A la Cambacérès
Escalope de foie gras à la Cambacérès, roughly speaking, is a piece of toast covered with an apple purée and a slice of foie gras placed on top, the escalope already dusted with flour and briskly fried without oil or butter. A Madeira sauce – reduced beef stock with some of that fortified wine – is poured over it all. (A warning: this completely misrepresents the dish. There shouldn't be anything rough about it. A Madeira sauce isn’t something you can rustle up in moments.)
A recipe for a dish of the same name in Larousse gastronomique has no apples but does have artichoke hearts, mushrooms and several ‘thick slices’ of truffle. In Escoffier’s Guide culinaire the dish includes pasta.
It goes beyond foie gras. The New York Public Library's catalogue of old restaurant menus reveals a Salade Cambacérès served onboard the SS France in 1973. In 1966, Siegward R. Osicki, head chef of the Astrojet Room – American Airline’s restaurant at JFK – had Suprême de Turbot Cambacérès on his menu. Kingfish Cambacérès cost a dollar at the Waldorf Astoria in 1933, and so did the Long Island Brook Trout Cambacérès at the Ambassador Hotel, while over at the Pierre there was English Sole Cambacérès for two at $2.75.
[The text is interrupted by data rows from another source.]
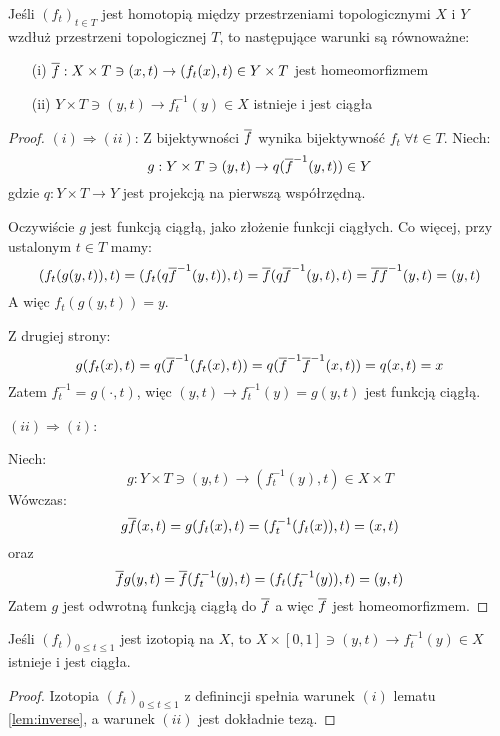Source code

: \begin{lem} \label{lem:inverse}
  Jeśli $(f_t)_{t \in T}$ jest homotopią między przestrzeniami topologicznymi $X$ i $Y$ wzdłuż przestrzeni topologicznej $T$, to następujące warunki są równoważne:
  \begin{enumerate}
   \item[(i)] $\overline{f}: X \times T \ni (x, t) \rightarrow (f_t(x), t) \in Y \times T$ jest homeomorfizmem
   \item[(ii)] $Y \times T \ni (y, t) \rightarrow f_t^{-1}(y) \in X$ istnieje i jest ciągła
  \end{enumerate}
  
  \begin{proof}
    $(i) \Rightarrow (ii)$:
    Z bijektywności $\overline{f}$ wynika bijektywność $f_t\ \forall t \in T$.
    Niech:
    \[
      g: Y \times T \ni (y, t) \rightarrow q(\overline{f}^{-1}(y, t)) \in Y
    \]
    gdzie $q: Y \times T \to Y$ jest projekcją na pierwszą współrzędną.
    
    Oczywiście $g$ jest funkcją ciągłą, jako złożenie funkcji ciągłych.
    Co więcej, przy ustalonym $t \in T$ mamy:
    \[
      (f_t(g(y,t)), t) = (f_t(q \overline{f}^{-1}(y,t)), t) = \overline{f}(q \overline{f}^{-1}(y,t), t) = \overline{f} \overline{f}^{-1}(y,t) = (y,t)
    \]
    A więc $f_t(g(y,t)) = y$.
    
    Z drugiej strony:
    \[
      g(f_t(x),t) = q(\overline{f}^{-1}(f_t(x),t)) = q(\overline{f}^{-1} \overline{f}^{-1}(x,t)) = q(x,t) = x
    \]
    Zatem $f_t^{-1} = g(\cdot,t)$, więc $(y,t) \to f_t^{-1}(y) = g(y, t)$ jest funkcją ciągłą.
    
    $(ii) \Rightarrow (i)$:
    
    Niech:
    \[
      g: Y \times T \ni (y, t) \rightarrow (f_t^{-1}(y), t) \in X \times T
    \]
    Wówczas:
    \[
      g\overline{f}(x,t) = g(f_t(x), t) = (f_t^{-1}(f_t(x)), t) = (x,t)
    \]
    oraz
    \[
      \overline{f}g(y,t) = \overline{f}(f_t^{-1}(y), t) = (f_t(f_t^{-1}(y)), t) = (y,t)
    \]
    Zatem $g$ jest odwrotną funkcją ciągłą do $\overline{f}$ a więc $\overline{f}$ jest homeomorfizmem.
  \end{proof}
\end{lem}


\begin{cor} \label{cor:isotopy-inverse}
  Jeśli $(f_t)_{0 \leq t \leq 1}$ jest izotopią na $X$, to $X \times [0,1] \ni (y, t) \rightarrow f_t^{-1}(y) \in X$ istnieje i jest ciągła.
  \begin{proof}
    Izotopia $(f_t)_{0 \leq t \leq 1}$ z definincji spełnia warunek $(i)$ lematu \ref{lem:inverse}, a warunek $(ii)$ jest dokładnie tezą.
  \end{proof}
\end{cor}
That last dish is somewhat oxymoronic: Cambacérès doesn’t refer to any culinary technique or ingredient, but to the politician, lawyer and French revolutionary whose pride in the lavishness of his table arose from his conviction that good government depended on a good kitchen: ‘the Great Object in Life’, he called it. Jean-Jacques-Régis Cambacérès was the author of the first draft of the Napoleonic Code as well as the mastermind behind its implementation. As second consul, he ran France while Bonaparte went about his wars. There are thousands of books on Napoleon, very few on Cambacérès, and in English almost none. North of the Channel, it’s as if the French Revolution and its consequences must always end with Napoleonic defeat, while its achievements – government without religion, the civil code – get less attention.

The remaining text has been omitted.